[DATA EXTRACTS — start]
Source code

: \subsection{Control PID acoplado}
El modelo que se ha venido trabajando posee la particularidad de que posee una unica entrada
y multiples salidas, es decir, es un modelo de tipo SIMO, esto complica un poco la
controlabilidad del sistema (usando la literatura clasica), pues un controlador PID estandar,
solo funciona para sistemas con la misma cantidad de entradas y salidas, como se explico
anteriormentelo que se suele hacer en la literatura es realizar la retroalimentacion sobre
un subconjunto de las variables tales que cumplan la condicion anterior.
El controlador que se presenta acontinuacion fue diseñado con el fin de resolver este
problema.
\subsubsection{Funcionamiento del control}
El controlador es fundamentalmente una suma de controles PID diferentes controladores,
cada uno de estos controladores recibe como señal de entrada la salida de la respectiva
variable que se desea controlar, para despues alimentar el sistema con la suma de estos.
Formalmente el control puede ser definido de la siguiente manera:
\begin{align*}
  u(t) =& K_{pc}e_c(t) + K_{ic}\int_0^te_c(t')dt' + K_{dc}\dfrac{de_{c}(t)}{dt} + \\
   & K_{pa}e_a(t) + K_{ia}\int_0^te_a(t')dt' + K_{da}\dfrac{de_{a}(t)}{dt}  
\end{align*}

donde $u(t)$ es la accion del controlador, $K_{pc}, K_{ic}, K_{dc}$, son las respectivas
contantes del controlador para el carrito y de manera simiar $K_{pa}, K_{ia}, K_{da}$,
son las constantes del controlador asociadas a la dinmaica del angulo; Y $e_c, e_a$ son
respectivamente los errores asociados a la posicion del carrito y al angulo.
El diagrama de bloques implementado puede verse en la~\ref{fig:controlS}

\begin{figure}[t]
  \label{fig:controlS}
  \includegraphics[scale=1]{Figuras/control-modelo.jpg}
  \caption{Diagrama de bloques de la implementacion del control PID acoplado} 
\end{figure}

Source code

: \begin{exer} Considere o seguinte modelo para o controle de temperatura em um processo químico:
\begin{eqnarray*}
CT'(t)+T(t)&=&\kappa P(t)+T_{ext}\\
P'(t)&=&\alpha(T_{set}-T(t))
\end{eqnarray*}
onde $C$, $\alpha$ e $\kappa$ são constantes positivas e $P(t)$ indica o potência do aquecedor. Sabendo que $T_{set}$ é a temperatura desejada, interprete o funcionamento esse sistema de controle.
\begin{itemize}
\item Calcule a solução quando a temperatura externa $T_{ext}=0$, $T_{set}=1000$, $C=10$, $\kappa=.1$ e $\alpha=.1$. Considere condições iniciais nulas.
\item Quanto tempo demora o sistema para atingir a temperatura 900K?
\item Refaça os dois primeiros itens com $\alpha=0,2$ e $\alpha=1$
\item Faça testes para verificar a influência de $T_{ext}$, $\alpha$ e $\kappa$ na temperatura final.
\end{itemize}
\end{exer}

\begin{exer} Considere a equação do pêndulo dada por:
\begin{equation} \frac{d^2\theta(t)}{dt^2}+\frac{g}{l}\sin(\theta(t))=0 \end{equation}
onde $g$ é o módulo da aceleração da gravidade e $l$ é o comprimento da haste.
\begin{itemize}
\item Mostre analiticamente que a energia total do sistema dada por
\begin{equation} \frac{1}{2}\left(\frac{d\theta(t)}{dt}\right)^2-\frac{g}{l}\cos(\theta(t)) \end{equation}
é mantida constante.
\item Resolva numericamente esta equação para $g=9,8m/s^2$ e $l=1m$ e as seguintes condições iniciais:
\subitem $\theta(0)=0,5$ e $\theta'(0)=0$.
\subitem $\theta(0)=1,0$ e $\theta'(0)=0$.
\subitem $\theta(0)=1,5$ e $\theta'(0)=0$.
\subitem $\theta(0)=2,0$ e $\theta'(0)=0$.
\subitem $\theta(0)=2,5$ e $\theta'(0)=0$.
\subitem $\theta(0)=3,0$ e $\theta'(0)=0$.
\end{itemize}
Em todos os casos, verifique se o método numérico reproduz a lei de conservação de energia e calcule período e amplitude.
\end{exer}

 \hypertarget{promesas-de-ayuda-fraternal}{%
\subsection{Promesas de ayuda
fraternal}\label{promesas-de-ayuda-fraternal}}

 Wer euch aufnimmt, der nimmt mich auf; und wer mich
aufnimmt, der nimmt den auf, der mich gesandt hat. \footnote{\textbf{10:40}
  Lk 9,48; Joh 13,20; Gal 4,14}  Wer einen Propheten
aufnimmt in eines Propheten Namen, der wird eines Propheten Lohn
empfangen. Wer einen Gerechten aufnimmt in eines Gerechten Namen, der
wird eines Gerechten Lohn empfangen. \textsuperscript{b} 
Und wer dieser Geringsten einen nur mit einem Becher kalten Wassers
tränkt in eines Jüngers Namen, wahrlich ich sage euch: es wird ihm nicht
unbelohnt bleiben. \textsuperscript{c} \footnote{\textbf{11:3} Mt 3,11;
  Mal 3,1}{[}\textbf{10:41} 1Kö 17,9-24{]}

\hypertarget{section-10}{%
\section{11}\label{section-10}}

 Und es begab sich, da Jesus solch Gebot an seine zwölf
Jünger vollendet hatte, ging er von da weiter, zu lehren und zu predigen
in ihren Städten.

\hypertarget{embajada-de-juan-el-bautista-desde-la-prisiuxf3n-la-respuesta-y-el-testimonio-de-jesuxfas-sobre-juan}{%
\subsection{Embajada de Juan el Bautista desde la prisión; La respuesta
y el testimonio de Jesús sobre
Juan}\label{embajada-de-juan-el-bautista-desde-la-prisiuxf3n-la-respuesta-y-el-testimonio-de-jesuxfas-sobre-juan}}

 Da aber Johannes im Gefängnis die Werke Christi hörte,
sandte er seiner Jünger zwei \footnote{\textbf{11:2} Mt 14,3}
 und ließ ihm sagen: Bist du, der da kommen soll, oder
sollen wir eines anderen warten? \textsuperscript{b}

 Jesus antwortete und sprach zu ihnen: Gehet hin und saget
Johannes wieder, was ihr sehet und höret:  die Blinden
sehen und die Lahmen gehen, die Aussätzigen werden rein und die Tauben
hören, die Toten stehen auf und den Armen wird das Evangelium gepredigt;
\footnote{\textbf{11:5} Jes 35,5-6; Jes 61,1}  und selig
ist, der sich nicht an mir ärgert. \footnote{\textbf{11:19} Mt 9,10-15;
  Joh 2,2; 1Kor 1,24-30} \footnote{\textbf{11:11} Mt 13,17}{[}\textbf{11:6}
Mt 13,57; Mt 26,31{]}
[DATA EXTRACTS — finish]
**WHAT TO PRODUCE**
What this exercise asks for is the data above, retyped exactly.

**WRITTEN ANSWER**
Source code

: \subsection{Control PID acoplado}
El modelo que se ha venido trabajando posee la particularidad de que posee una unica entrada
y multiples salidas, es decir, es un modelo de tipo SIMO, esto complica un poco la
controlabilidad del sistema (usando la literatura clasica), pues un controlador PID estandar,
solo funciona para sistemas con la misma cantidad de entradas y salidas, como se explico
anteriormentelo que se suele hacer en la literatura es realizar la retroalimentacion sobre
un subconjunto de las variables tales que cumplan la condicion anterior.
El controlador que se presenta acontinuacion fue diseñado con el fin de resolver este
problema.
\subsubsection{Funcionamiento del control}
El controlador es fundamentalmente una suma de controles PID diferentes controladores,
cada uno de estos controladores recibe como señal de entrada la salida de la respectiva
variable que se desea controlar, para despues alimentar el sistema con la suma de estos.
Formalmente el control puede ser definido de la siguiente manera:
\begin{align*}
  u(t) =& K_{pc}e_c(t) + K_{ic}\int_0^te_c(t')dt' + K_{dc}\dfrac{de_{c}(t)}{dt} + \\
   & K_{pa}e_a(t) + K_{ia}\int_0^te_a(t')dt' + K_{da}\dfrac{de_{a}(t)}{dt}  
\end{align*}

donde $u(t)$ es la accion del controlador, $K_{pc}, K_{ic}, K_{dc}$, son las respectivas
contantes del controlador para el carrito y de manera simiar $K_{pa}, K_{ia}, K_{da}$,
son las constantes del controlador asociadas a la dinmaica del angulo; Y $e_c, e_a$ son
respectivamente los errores asociados a la posicion del carrito y al angulo.
El diagrama de bloques implementado puede verse en la~\ref{fig:controlS}

\begin{figure}[t]
  \label{fig:controlS}
  \includegraphics[scale=1]{Figuras/control-modelo.jpg}
  \caption{Diagrama de bloques de la implementacion del control PID acoplado} 
\end{figure}

Source code

: \begin{exer} Considere o seguinte modelo para o controle de temperatura em um processo químico:
\begin{eqnarray*}
CT'(t)+T(t)&=&\kappa P(t)+T_{ext}\\
P'(t)&=&\alpha(T_{set}-T(t))
\end{eqnarray*}
onde $C$, $\alpha$ e $\kappa$ são constantes positivas e $P(t)$ indica o potência do aquecedor. Sabendo que $T_{set}$ é a temperatura desejada, interprete o funcionamento esse sistema de controle.
\begin{itemize}
\item Calcule a solução quando a temperatura externa $T_{ext}=0$, $T_{set}=1000$, $C=10$, $\kappa=.1$ e $\alpha=.1$. Considere condições iniciais nulas.
\item Quanto tempo demora o sistema para atingir a temperatura 900K?
\item Refaça os dois primeiros itens com $\alpha=0,2$ e $\alpha=1$
\item Faça testes para verificar a influência de $T_{ext}$, $\alpha$ e $\kappa$ na temperatura final.
\end{itemize}
\end{exer}

\begin{exer} Considere a equação do pêndulo dada por:
\begin{equation} \frac{d^2\theta(t)}{dt^2}+\frac{g}{l}\sin(\theta(t))=0 \end{equation}
onde $g$ é o módulo da aceleração da gravidade e $l$ é o comprimento da haste.
\begin{itemize}
\item Mostre analiticamente que a energia total do sistema dada por
\begin{equation} \frac{1}{2}\left(\frac{d\theta(t)}{dt}\right)^2-\frac{g}{l}\cos(\theta(t)) \end{equation}
é mantida constante.
\item Resolva numericamente esta equação para $g=9,8m/s^2$ e $l=1m$ e as seguintes condições iniciais:
\subitem $\theta(0)=0,5$ e $\theta'(0)=0$.
\subitem $\theta(0)=1,0$ e $\theta'(0)=0$.
\subitem $\theta(0)=1,5$ e $\theta'(0)=0$.
\subitem $\theta(0)=2,0$ e $\theta'(0)=0$.
\subitem $\theta(0)=2,5$ e $\theta'(0)=0$.
\subitem $\theta(0)=3,0$ e $\theta'(0)=0$.
\end{itemize}
Em todos os casos, verifique se o método numérico reproduz a lei de conservação de energia e calcule período e amplitude.
\end{exer}

 \hypertarget{promesas-de-ayuda-fraternal}{%
\subsection{Promesas de ayuda
fraternal}\label{promesas-de-ayuda-fraternal}}

 Wer euch aufnimmt, der nimmt mich auf; und wer mich
aufnimmt, der nimmt den auf, der mich gesandt hat. \footnote{\textbf{10:40}
  Lk 9,48; Joh 13,20; Gal 4,14}  Wer einen Propheten
aufnimmt in eines Propheten Namen, der wird eines Propheten Lohn
empfangen. Wer einen Gerechten aufnimmt in eines Gerechten Namen, der
wird eines Gerechten Lohn empfangen. \textsuperscript{b} 
Und wer dieser Geringsten einen nur mit einem Becher kalten Wassers
tränkt in eines Jüngers Namen, wahrlich ich sage euch: es wird ihm nicht
unbelohnt bleiben. \textsuperscript{c} \footnote{\textbf{11:3} Mt 3,11;
  Mal 3,1}{[}\textbf{10:41} 1Kö 17,9-24{]}

\hypertarget{section-10}{%
\section{11}\label{section-10}}

 Und es begab sich, da Jesus solch Gebot an seine zwölf
Jünger vollendet hatte, ging er von da weiter, zu lehren und zu predigen
in ihren Städten.

\hypertarget{embajada-de-juan-el-bautista-desde-la-prisiuxf3n-la-respuesta-y-el-testimonio-de-jesuxfas-sobre-juan}{%
\subsection{Embajada de Juan el Bautista desde la prisión; La respuesta
y el testimonio de Jesús sobre
Juan}\label{embajada-de-juan-el-bautista-desde-la-prisiuxf3n-la-respuesta-y-el-testimonio-de-jesuxfas-sobre-juan}}

 Da aber Johannes im Gefängnis die Werke Christi hörte,
sandte er seiner Jünger zwei \footnote{\textbf{11:2} Mt 14,3}
 und ließ ihm sagen: Bist du, der da kommen soll, oder
sollen wir eines anderen warten? \textsuperscript{b}

 Jesus antwortete und sprach zu ihnen: Gehet hin und saget
Johannes wieder, was ihr sehet und höret:  die Blinden
sehen und die Lahmen gehen, die Aussätzigen werden rein und die Tauben
hören, die Toten stehen auf und den Armen wird das Evangelium gepredigt;
\footnote{\textbf{11:5} Jes 35,5-6; Jes 61,1}  und selig
ist, der sich nicht an mir ärgert. \footnote{\textbf{11:19} Mt 9,10-15;
  Joh 2,2; 1Kor 1,24-30} \footnote{\textbf{11:11} Mt 13,17}{[}\textbf{11:6}
Mt 13,57; Mt 26,31{]}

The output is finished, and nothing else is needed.